Alastair Thomson, dean of the Business School at Teesside University, said: “This is bad news for the region . . . you are taking out one of the key elements of the economic infrastructure in the Tees Valley.
“It will have a significant impact. The Redcar plant has been a major contributor to our local economy, which may not be there going forward.
“There are implications in a number of different directions, not just for the people at the plant itself, but the people involved in supplying Corus with goods and services will be badly affected.”
He also warned there would be big costs to get the plant up and running again after it had been mothballed.

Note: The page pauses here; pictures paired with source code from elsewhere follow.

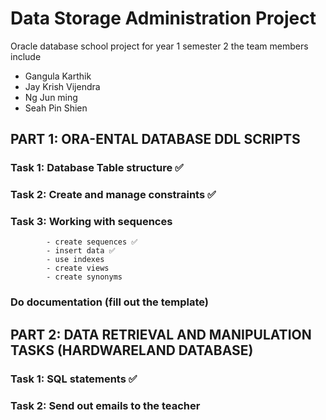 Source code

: # Data Storage Administration Project
Oracle database school project for year 1 semester 2
the team members include 
- Gangula Karthik 
- Jay Krish Vijendra
- Ng Jun ming
- Seah Pin Shien

## PART 1: ORA-ENTAL DATABASE DDL SCRIPTS
  ### Task 1: Database Table structure ✅
  ### Task 2: Create and manage constraints ✅
  ### Task 3: Working with sequences 
            - create sequences ✅
            - insert data ✅
            - use indexes
            - create views 
            - create synonyms
  ### Do documentation (fill out the template)
## PART 2: DATA RETRIEVAL AND MANIPULATION TASKS (HARDWARELAND DATABASE)
  ### Task 1: SQL statements ✅
  ### Task 2: Send out emails to the teacher
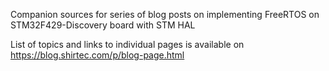 Companion sources for series of blog posts on implementing FreeRTOS on STM32F429-Discovery board with STM HAL 

List of topics and links to individual pages is available on https://blog.shirtec.com/p/blog-page.html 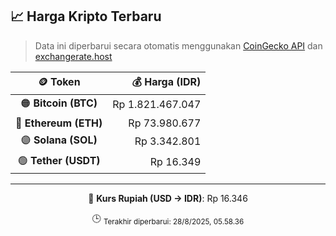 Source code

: 

<!-- HARGA_KRIPTO -->
## 📈 Harga Kripto Terbaru

> Data ini diperbarui secara otomatis menggunakan [CoinGecko API](https://www.coingecko.com/) dan [exchangerate.host](https://exchangerate.host/)

<div align="center">

| 🪙 Token | 💰 Harga (IDR) |
|:------:|---------------:|
| 🟠 **Bitcoin (BTC)**   | Rp 1.821.467.047 |
| 🔵 **Ethereum (ETH)**  | Rp 73.980.677 |
| 🟣 **Solana (SOL)**    | Rp 3.342.801 |
| 🟢 **Tether (USDT)**   | Rp 16.349 |

---

💱 **Kurs Rupiah (USD → IDR)**: Rp 16.346

🕒 <sub>Terakhir diperbarui: 28/8/2025, 05.58.36</sub>

</div>
<!-- /HARGA_KRIPTO --> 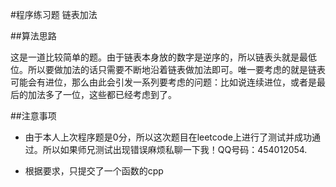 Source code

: #程序练习题 链表加法

##算法思路

这是一道比较简单的题。由于链表本身放的数字是逆序的，所以链表头就是最低位。所以要做加法的话只需要不断地沿着链表做加法即可。唯一要考虑的就是链表可能会有进位，那么由此会引发一系列要考虑的问题：比如说连续进位，或者是最后的加法多了一位，这些都已经考虑到了。

##注意事项

- 由于本人上次程序题是0分，所以这次题目在leetcode上进行了测试并成功通过。所以如果师兄测试出现错误麻烦私聊一下我！QQ号码：454012054.

- 根据要求，只提交了一个函数的cpp
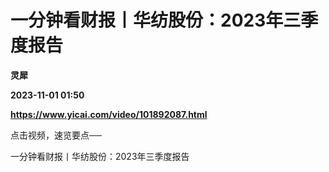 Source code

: # 一分钟看财报丨华纺股份：2023年三季度报告
**灵犀**

**2023-11-01 01:50**

**https://www.yicai.com/video/101892087.html**

点击视频，速览要点──

一分钟看财报丨华纺股份：2023年三季度报告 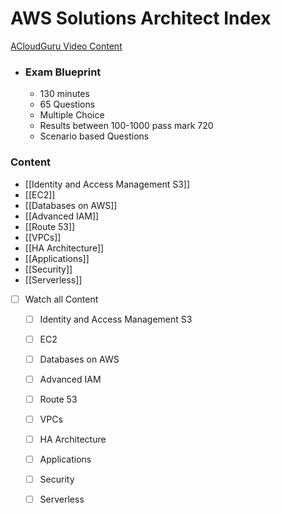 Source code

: # AWS Solutions Architect Index

[ACloudGuru Video Content](https://learn.acloud.guru/course/aws-certified-solutions-architect-associate/dashboard)

- ### Exam Blueprint
	- 130 minutes
	- 65 Questions
	- Multiple Choice
	- Results between 100-1000 pass mark 720
	- Scenario based Questions

### Content

- [[Identity and Access Management S3]]
- [[EC2]]
- [[Databases on AWS]]
- [[Advanced IAM]]
- [[Route 53]]
- [[VPCs]]
- [[HA Architecture]]
- [[Applications]]
- [[Security]]
- [[Serverless]]


- [ ] Watch all Content
	- [ ] Identity and Access Management S3
	- [ ] EC2
	- [ ] Databases on AWS
	- [ ] Advanced IAM
	- [ ] Route 53
	- [ ] VPCs
	- [ ] HA Architecture
	- [ ] Applications
	- [ ] Security
	- [ ] Serverless

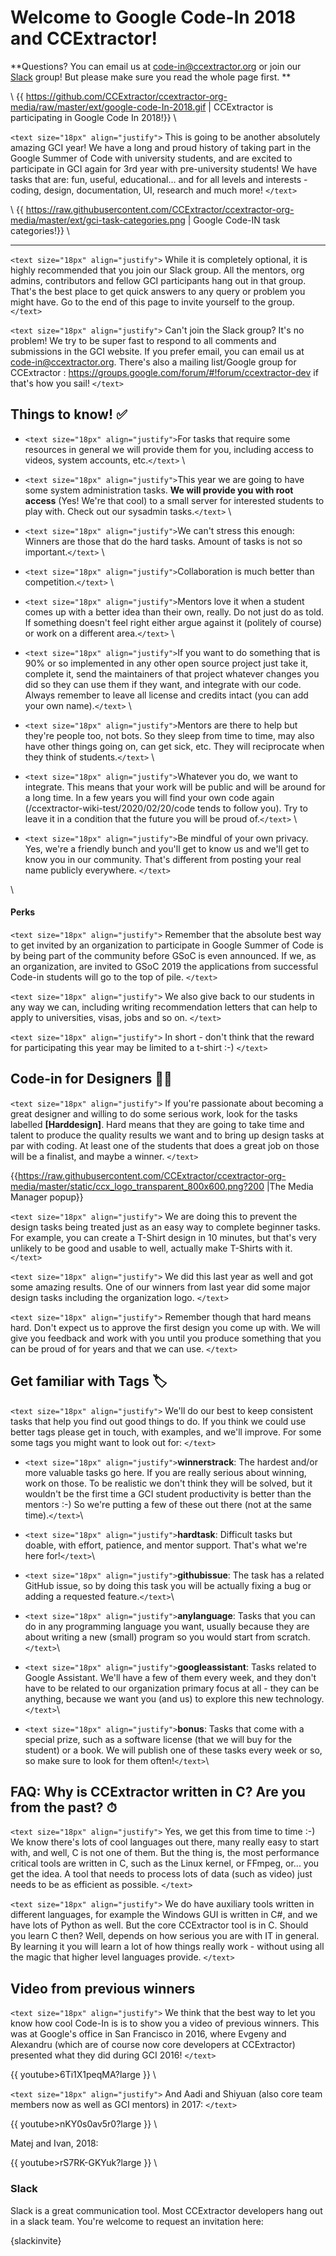 
# Welcome to Google Code-In 2018 and CCExtractor!

**Questions? You can email us at code-in@ccextractor.org or join our [Slack](/ccextractor-wiki-test/2020/02/20/public-codein-google_code-in_2018#slack) group! But please make sure you read the whole page first.
**

\\ 
{{ https://github.com/CCExtractor/ccextractor-org-media/raw/master/ext/google-code-In-2018.gif | CCExtractor is participating in Google Code In 2018!}}
\\ 

`<text size="18px" align="justify">`
This is going to be another absolutely amazing GCI year! We have a long and proud history of taking part in the Google Summer of Code with university students, and are excited to participate in GCI again for 3rd year with pre-university students! We have tasks that are: fun, useful, educational... and for all levels and interests - coding, design, documentation, UI, research and much more!
`</text>`

\\ 
{{ https://raw.githubusercontent.com/CCExtractor/ccextractor-org-media/master/ext/gci-task-categories.png | Google Code-IN task categories!}}
\\ 

----

`<text size="18px" align="justify">`
While it is completely optional, it is highly recommended that you join our Slack group. All the mentors, org admins, contributors and fellow GCI participants hang out in that group. That's the best place to get quick answers to any query or problem you might have. Go to the end of this page to invite yourself to the group.
`</text>`

`<text size="18px" align="justify">`
Can't join the Slack group? It's no problem! We try to be super fast to respond to all comments and submissions in the GCI website. If you prefer email, you can email us at code-in@ccextractor.org. There's also a mailing list/Google group for CCExtractor : https://groups.google.com/forum/#!forum/ccextractor-dev if that's how you sail!
`</text>`


## Things to know! ✅


*  `<text size="18px" align="justify">`For tasks that require some resources in general we will provide them for you, including access to videos, system accounts, etc.`</text>` 
\\

*  `<text size="18px" align="justify">`This year we are going to have some system administration tasks. **We will provide you with root access** (Yes! We're that cool) to a small server for interested students to play with. Check out our sysadmin tasks.`</text>`
\\

*  `<text size="18px" align="justify">`We can't stress this enough: Winners are those that do the hard tasks. Amount of tasks is not so important.`</text>`
\\

*  `<text size="18px" align="justify">`Collaboration is much better than competition.`</text>`
\\

*  `<text size="18px" align="justify">`Mentors love it when a student comes up with a better idea than their own, really. Do not just do as told. If something doesn't feel right either argue against it (politely of course) or work on a different area.`</text>`
\\

*  `<text size="18px" align="justify">`If you want to do something that is 90% or so implemented in any other open source project just take it, complete it, send the maintainers of that project whatever changes you did so they can use them if they want, and integrate with our code. Always remember to leave all license and credits intact (you can add your own name).`</text>`
\\

*  `<text size="18px" align="justify">`Mentors are there to help but they're people too, not bots. So they sleep from time to time, may also have other things going on, can get sick, etc. They will reciprocate when they think of students.`</text>`
\\

*  `<text size="18px" align="justify">`Whatever you do, we want to integrate. This means that your work will be public and will be around for a long time. In a few years you will find your own code again (/ccextractor-wiki-test/2020/02/20/code tends to follow you). Try to leave it in a condition that the future you will be proud of.`</text>`
\\

*  `<text size="18px" align="justify">`Be mindful of your own privacy. Yes, we're a friendly bunch and you'll get to know us and we'll get to know you in our community. That's different from posting your real name publicly everywhere. `</text>`

\\

#### Perks

`<text size="18px" align="justify">`
Remember that the absolute best way to get invited by an organization to participate in Google Summer of Code is by being part of the community before GSoC is even announced. If we, as an organization, are invited to GSoC 2019 the applications from successful Code-in students will go to the top of pile.
`</text>`

`<text size="18px" align="justify">`
We also give back to our students in any way we can, including writing recommendation letters that can help to apply to universities, visas, jobs and so on. 
`</text>`

`<text size="18px" align="justify">`
In short - don't think that the reward for participating this year may be limited to a t-shirt :-)
`</text>`

## Code-in for Designers 👩‍🎨

`<text size="18px" align="justify">`
If you're passionate about becoming a great designer and willing to do some serious work, look for the tasks labelled **[Harddesign]**. Hard means that they are going to take time and talent to produce the quality results we want and to bring up design tasks at par with coding. At least one of the students that does a great job on those will be a finalist, and maybe a winner.
`</text>` 

{{https://raw.githubusercontent.com/CCExtractor/ccextractor-org-media/master/static/ccx_logo_transparent_800x600.png?200 |The Media Manager popup}}

`<text size="18px" align="justify">`
We are doing this to prevent the design tasks being treated just as an easy way to complete beginner tasks. For example, you can create a T-Shirt design in 10 minutes, but that's very unlikely to be good and usable to well, actually make T-Shirts with it. 
`</text>`

`<text size="18px" align="justify">`
We did this last year as well and got some amazing results. One of our winners from last year did some major design tasks including the organization logo. 
`</text>`

`<text size="18px" align="justify">`
Remember though that hard means hard. Don't expect us to approve the first design you come up with. We will give you feedback and work with you until you produce something that you can be proud of for years and that we can use. 
`</text>`


## Get familiar with Tags 🏷

`<text size="18px" align="justify">`
We'll do our best to keep consistent tasks that help you find out good things to do. If you think we could use better tags please get in touch, with examples, and we'll improve. For some some tags you might want to look out for:
`</text>`


*  `<text size="18px" align="justify">`__winnerstrack__: The hardest and/or more valuable tasks go here. If you are really serious about winning, work on those. To be realistic we don't think they will be solved, but it wouldn't be the first time a GCI student productivity is better than the mentors :-) So we're putting a few of these out there (not at the same time).`</text>`\\

*  `<text size="18px" align="justify">`__hardtask__: Difficult tasks but doable, with effort, patience, and mentor support. That's what we're here for!`</text>`\\

*  `<text size="18px" align="justify">`__githubissue__: The task has a related GitHub issue, so by doing this task you will be actually fixing a bug or adding a requested feature.`</text>`\\

*  `<text size="18px" align="justify">`__anylanguage__: Tasks that you can do in any programming language you want, usually because they are about writing a new (small) program so you would start from scratch.`</text>`\\

*  `<text size="18px" align="justify">`__googleassistant__: Tasks related to Google Assistant. We'll have a few of them every week, and they don't have to be related to our organization primary focus at all - they can be anything, because we want you (and us) to explore this new technology.`</text>`\\

*  `<text size="18px" align="justify">`__bonus__: Tasks that come with a special prize, such as a software license (that we will buy for the student) or a book. We will publish one of these tasks every week or so, so make sure to look for them often!`</text>`\\

## FAQ: Why is CCExtractor written in C? Are you from the past? ⏱

`<text size="18px" align="justify">`
Yes, we get this from time to time :-) We know there's lots of cool languages out there, many really easy to start with, and well, C is not one of them. But the thing is, the most performance critical tools are written in C, such as the Linux kernel, or FFmpeg, or... you get the idea. A tool that needs to process lots of data (such as video) just needs to be as efficient as possible.
`</text>`

`<text size="18px" align="justify">`
We do have auxiliary tools written in different languages, for example the Windows GUI is written in C#, and we have lots of Python as well. But the core CCExtractor tool is in C. Should you learn C then? Well, depends on how serious you are with IT in general. By learning it you will learn a lot of how things really work - without using all the magic that higher level languages provide.
`</text>`


## Video from previous winners

`<text size="18px" align="justify">`
We think that the best way to let you know how cool Code-In is is to show you a video of previous winners. This was at Google's office in San Francisco in 2016, where Evgeny and Alexandru (which are of course now core developers at CCExtractor) presented what they did during GCI 2016!
`</text>`


{{ youtube>6Ti1X1peqMA?large }}
\\ 

`<text size="18px" align="justify">`
And Aadi and Shiyuan (also core team members now as well as GCI mentors) in 2017:
`</text>`

{{ youtube>nKY0s0av5r0?large }}
\\ 

Matej and Ivan, 2018:

{{ youtube>rS7RK-GKYuk?large }}
\\ 


### Slack

Slack is a great communication tool. Most CCExtractor developers hang out in a slack team. You're welcome to request an invitation here: 

{slackinvite}
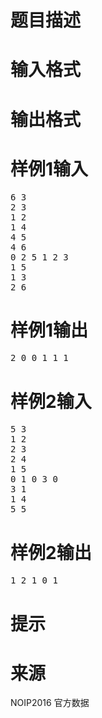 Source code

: 

# 题目描述



# 输入格式



# 输出格式



# 样例1输入


<pre>6 3
2 3
1 2
1 4
4 5
4 6
0 2 5 1 2 3
1 5
1 3
2 6
</pre>

# 样例1输出


<pre>2 0 0 1 1 1</pre>

# 样例2输入


<pre>5 3
1 2
2 3
2 4
1 5
0 1 0 3 0
3 1
1 4
5 5
</pre>

# 样例2输出


<pre>1 2 1 0 1</pre>

# 提示



# 来源


<p>
NOIP2016 官方数据
</p>
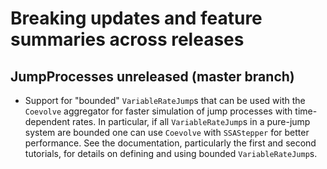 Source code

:# Breaking updates and feature summaries across releases

## JumpProcesses unreleased (master branch)
- Support for "bounded" `VariableRateJump`s that can be used with the `Coevolve`
 aggregator for faster simulation of jump processes with time-dependent rates.
 In particular, if all `VariableRateJump`s in a pure-jump system are bounded one
 can use `Coevolve` with `SSAStepper` for better performance. See the
 documentation, particularly the first and second tutorials, for details on
 defining and using bounded `VariableRateJump`s.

Unions, business leaders and politicians are angry at the decision by the consortium to pull out of the deal.
General secretary of steelworkers’ union Community, Michael Leahy said: “This is appalling news. We cannot believe that the consortium is taking such irresponsible action that will have a devastating effect on our members and the whole community in Teesside. The consortium has made this disgraceful move, knowingly jeopardising the livelihoods of thousands of workers who are the innocent victims of this.”
Corus’s new chief executive, Kirby Adams had been in the job just two days when he received a letter from the four firms – Marcegaglia of Italy, Dongkuk Steel of South Korea, Duferco Participations of Switzerland, and Alvory of Argentina – informing him that they were terminating the 10-year contract signed in 2004.
He said: “I am extremely disappointed that the consortium members have seen fit to take this irresponsible action.
“Their unilateral termination of a legally binding 10-year contract could bring to an end a fine heritage of steelmaking at Teesside.”